Platinum will be a candidate as a very high temperature shield material if Mo cannot be kept clean.

Temperature Limitations on Thin Coatings. In publications on thin films, the process of thermal diffusion is implied as the reason that thin films degrade at high temperatures. Although this problem might seem fundamentally insoluble because thermal diffusion is rapid at high temperatures, the details of diffusion are complex and depend on the specific atoms and lattices involved. Certainly in some cases diffusion at temperatures above 1000°C can be slow. There has been little research in this area, and most of that is unpublished.

For thin films (less than 1 µ m thick), interdiffusion between films and substrates at 1000°C is fairly rapid, so it is unlikely that films of any material would remain pure. Deposited thin films also have a high density of vacancies and interstitials, as well as dislocations, free surfaces, and grain boundaries, all of which provide routes for rapid diffusion. In general, methods of preventing diffusion include manipulating the chemistry of both the coatings and substrates, adding diffusion barriers, and using thermal barrier coatings (to lower the temperature and thus to decrease the diffusion rate).

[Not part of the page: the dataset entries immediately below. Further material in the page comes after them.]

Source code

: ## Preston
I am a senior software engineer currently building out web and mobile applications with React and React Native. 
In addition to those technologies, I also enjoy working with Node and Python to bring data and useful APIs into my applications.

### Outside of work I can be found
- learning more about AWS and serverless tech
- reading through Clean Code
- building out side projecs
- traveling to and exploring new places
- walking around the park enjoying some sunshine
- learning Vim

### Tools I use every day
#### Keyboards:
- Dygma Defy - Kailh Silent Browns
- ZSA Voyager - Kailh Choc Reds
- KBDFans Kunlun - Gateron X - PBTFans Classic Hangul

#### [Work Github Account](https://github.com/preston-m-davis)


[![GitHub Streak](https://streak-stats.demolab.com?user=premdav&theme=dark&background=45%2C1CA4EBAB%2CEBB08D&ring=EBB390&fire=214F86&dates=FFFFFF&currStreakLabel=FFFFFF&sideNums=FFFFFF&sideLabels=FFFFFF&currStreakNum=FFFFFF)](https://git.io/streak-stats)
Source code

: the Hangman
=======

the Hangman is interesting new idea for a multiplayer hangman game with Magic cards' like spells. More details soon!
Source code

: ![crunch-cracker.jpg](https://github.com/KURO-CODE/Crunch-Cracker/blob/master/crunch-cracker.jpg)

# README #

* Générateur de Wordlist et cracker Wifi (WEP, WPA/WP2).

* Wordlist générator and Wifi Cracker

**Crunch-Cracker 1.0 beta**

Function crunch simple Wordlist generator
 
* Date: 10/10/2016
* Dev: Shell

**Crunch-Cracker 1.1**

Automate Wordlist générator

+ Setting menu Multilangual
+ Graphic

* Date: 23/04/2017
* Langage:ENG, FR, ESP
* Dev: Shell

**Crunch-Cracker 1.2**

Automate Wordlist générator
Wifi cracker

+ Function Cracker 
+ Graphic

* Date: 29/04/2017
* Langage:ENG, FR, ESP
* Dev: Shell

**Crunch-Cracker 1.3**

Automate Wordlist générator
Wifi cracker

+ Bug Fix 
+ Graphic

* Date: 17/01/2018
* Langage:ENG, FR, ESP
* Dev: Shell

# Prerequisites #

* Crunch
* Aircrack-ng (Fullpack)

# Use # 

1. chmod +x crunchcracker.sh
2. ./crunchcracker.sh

Diffusion processes are of three basic types: 1) metal diffuses into metal, 2) metal diffuses into ceramic, and 3) oxygen diffuses into ceramic and through ceramic into metal. The processes have different magnitudes and different temperature thresholds. Metal diffusion into ceramic is very slow compared with metal diffusion into metal because most ceramics act as ionic solids to some degree, and diffusion in ceramics is an ionic process, which is an inherently slower process than metal atom diffusion. Also the solubility of most metals in oxides is also low.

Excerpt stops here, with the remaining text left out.